ちなみに、七部隊まで編成しており、いちいかなる時でも臨機応変に対応することが可能となっている。
『頑張ってー!』
『いけー! 負けるな!』
『いい走りだったよー!』
そんなことを思っている間にも、赤組白組の声援を受けながらグラウンドを駆けていく生徒が増え、着々と柊の番が近づいていた。
やがて、柊がスタートラインに立つ時を迎えてしまう。
「では行くぞ!」
「「「おぉぉぉぉぉぉぉぉぉっ!!!」」」
「待って如月くん! その大きなかけ声に不安しか感じないよ!?」
神無月には申し訳ないが、柊の緊張を取り除くためにスルーさせてもらった。
そして────
「柊ちゃぁぁぁぁぁん! 今日も可愛いよぉぉぉぉぉぉぉぉぉぉぉぉぉっ!!!」
「君の笑顔は皆に愛と勇気と平和を与えてくれるぅぅぅぅぅぅぅぅぅっ!!!」
「戻ってきたらいっぱい褒めてあげるねぇぇぇぇぇぇぇぇぇぇっ!!!」
『〜〜〜〜〜〜〜〜〜〜ッ!!!???』
やんや、やんや。同じ赤組の生徒だけでなく、白組の声援よりも大きな声援を一番隊が柊に浴びせる。
その声援のせいなのか、周囲にいた人間だけでなく、白組も観客席にいる保護者達も一様に「聖女様?」「可愛い子がいるのか!」「本当だ! 聖女様が走る番だ!」「今日も可愛いなぁ」と、視線を柊に移していた。

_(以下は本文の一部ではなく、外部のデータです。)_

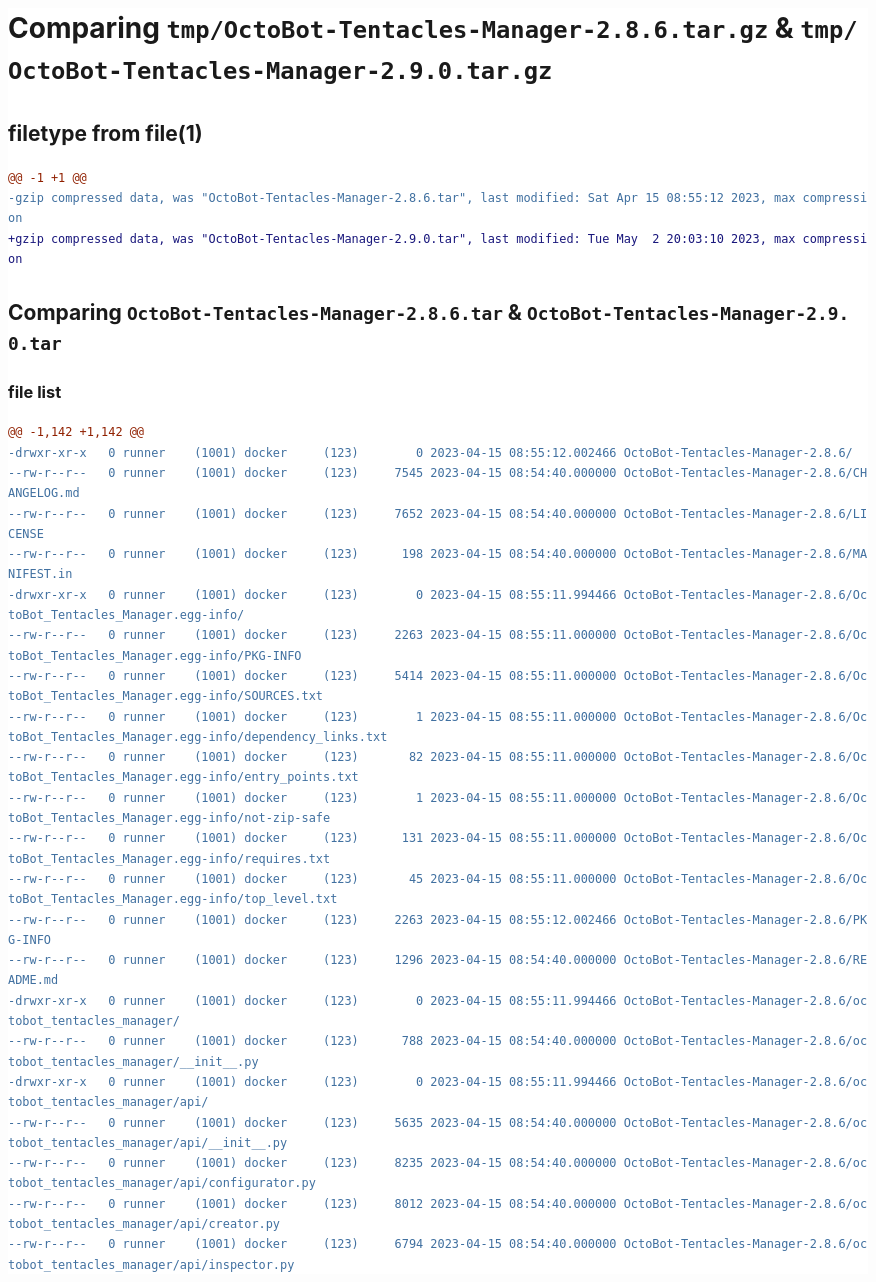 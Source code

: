 # Comparing `tmp/OctoBot-Tentacles-Manager-2.8.6.tar.gz` & `tmp/OctoBot-Tentacles-Manager-2.9.0.tar.gz`

## filetype from file(1)

```diff
@@ -1 +1 @@
-gzip compressed data, was "OctoBot-Tentacles-Manager-2.8.6.tar", last modified: Sat Apr 15 08:55:12 2023, max compression
+gzip compressed data, was "OctoBot-Tentacles-Manager-2.9.0.tar", last modified: Tue May  2 20:03:10 2023, max compression
```

## Comparing `OctoBot-Tentacles-Manager-2.8.6.tar` & `OctoBot-Tentacles-Manager-2.9.0.tar`

### file list

```diff
@@ -1,142 +1,142 @@
-drwxr-xr-x   0 runner    (1001) docker     (123)        0 2023-04-15 08:55:12.002466 OctoBot-Tentacles-Manager-2.8.6/
--rw-r--r--   0 runner    (1001) docker     (123)     7545 2023-04-15 08:54:40.000000 OctoBot-Tentacles-Manager-2.8.6/CHANGELOG.md
--rw-r--r--   0 runner    (1001) docker     (123)     7652 2023-04-15 08:54:40.000000 OctoBot-Tentacles-Manager-2.8.6/LICENSE
--rw-r--r--   0 runner    (1001) docker     (123)      198 2023-04-15 08:54:40.000000 OctoBot-Tentacles-Manager-2.8.6/MANIFEST.in
-drwxr-xr-x   0 runner    (1001) docker     (123)        0 2023-04-15 08:55:11.994466 OctoBot-Tentacles-Manager-2.8.6/OctoBot_Tentacles_Manager.egg-info/
--rw-r--r--   0 runner    (1001) docker     (123)     2263 2023-04-15 08:55:11.000000 OctoBot-Tentacles-Manager-2.8.6/OctoBot_Tentacles_Manager.egg-info/PKG-INFO
--rw-r--r--   0 runner    (1001) docker     (123)     5414 2023-04-15 08:55:11.000000 OctoBot-Tentacles-Manager-2.8.6/OctoBot_Tentacles_Manager.egg-info/SOURCES.txt
--rw-r--r--   0 runner    (1001) docker     (123)        1 2023-04-15 08:55:11.000000 OctoBot-Tentacles-Manager-2.8.6/OctoBot_Tentacles_Manager.egg-info/dependency_links.txt
--rw-r--r--   0 runner    (1001) docker     (123)       82 2023-04-15 08:55:11.000000 OctoBot-Tentacles-Manager-2.8.6/OctoBot_Tentacles_Manager.egg-info/entry_points.txt
--rw-r--r--   0 runner    (1001) docker     (123)        1 2023-04-15 08:55:11.000000 OctoBot-Tentacles-Manager-2.8.6/OctoBot_Tentacles_Manager.egg-info/not-zip-safe
--rw-r--r--   0 runner    (1001) docker     (123)      131 2023-04-15 08:55:11.000000 OctoBot-Tentacles-Manager-2.8.6/OctoBot_Tentacles_Manager.egg-info/requires.txt
--rw-r--r--   0 runner    (1001) docker     (123)       45 2023-04-15 08:55:11.000000 OctoBot-Tentacles-Manager-2.8.6/OctoBot_Tentacles_Manager.egg-info/top_level.txt
--rw-r--r--   0 runner    (1001) docker     (123)     2263 2023-04-15 08:55:12.002466 OctoBot-Tentacles-Manager-2.8.6/PKG-INFO
--rw-r--r--   0 runner    (1001) docker     (123)     1296 2023-04-15 08:54:40.000000 OctoBot-Tentacles-Manager-2.8.6/README.md
-drwxr-xr-x   0 runner    (1001) docker     (123)        0 2023-04-15 08:55:11.994466 OctoBot-Tentacles-Manager-2.8.6/octobot_tentacles_manager/
--rw-r--r--   0 runner    (1001) docker     (123)      788 2023-04-15 08:54:40.000000 OctoBot-Tentacles-Manager-2.8.6/octobot_tentacles_manager/__init__.py
-drwxr-xr-x   0 runner    (1001) docker     (123)        0 2023-04-15 08:55:11.994466 OctoBot-Tentacles-Manager-2.8.6/octobot_tentacles_manager/api/
--rw-r--r--   0 runner    (1001) docker     (123)     5635 2023-04-15 08:54:40.000000 OctoBot-Tentacles-Manager-2.8.6/octobot_tentacles_manager/api/__init__.py
--rw-r--r--   0 runner    (1001) docker     (123)     8235 2023-04-15 08:54:40.000000 OctoBot-Tentacles-Manager-2.8.6/octobot_tentacles_manager/api/configurator.py
--rw-r--r--   0 runner    (1001) docker     (123)     8012 2023-04-15 08:54:40.000000 OctoBot-Tentacles-Manager-2.8.6/octobot_tentacles_manager/api/creator.py
--rw-r--r--   0 runner    (1001) docker     (123)     6794 2023-04-15 08:54:40.000000 OctoBot-Tentacles-Manager-2.8.6/octobot_tentacles_manager/api/inspector.py
```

「柊ぃぃぃぃぃぃぃ!!! お前はやればできる子だぁぁぁぁぁっ!!! 終わったら頭をちゃんといっぱい撫でてやるからなぁぁぁぁぁぁぁぁっ!!!」
「本当に待って、如月くん! これは声援じゃなくて別のものだよ!? 絶対柊さんに変な視線が集まるやつだよ!? 完全に罰ゲームだよ!?」
神無月が大声で応援している俺の体に抱き着いて止めようとしてくる。
「そんなことはない。ほら、柊だって赤くなった顔を手で覆うぐらい喜んでいるじゃないか?」
「単に恥ずかしがってるだけだからね!?」
そうだろうか? そんなことはないと思うが────あ、なんか地面に蹲ってしまった。
「可愛いよぉぉぉぉぉぉぉぉぉぉっ!!!」
「素敵だよぉぉぉぉぉぉぉぉぉぉっ!!!」
「頑張って聖女様ぁぁぁぁぁぁぁっ!!!」
────という声援を受け、結局柊は最後まで走りきった。
結果は叶わず四着ではあったが、俺は柊の走りを見て努力が報われたのだと思った。
しかし、戻ってきた柊が「も、もうっ! すっごく恥ずかしかったです! 本当に恥ずかしかったんです!」と、顔を赤くしてポカポカと叩いてきたのは少し驚いた。
……なんでだろう? でも、不安そうな顔を見せなかったので、それでよしとしようと思った。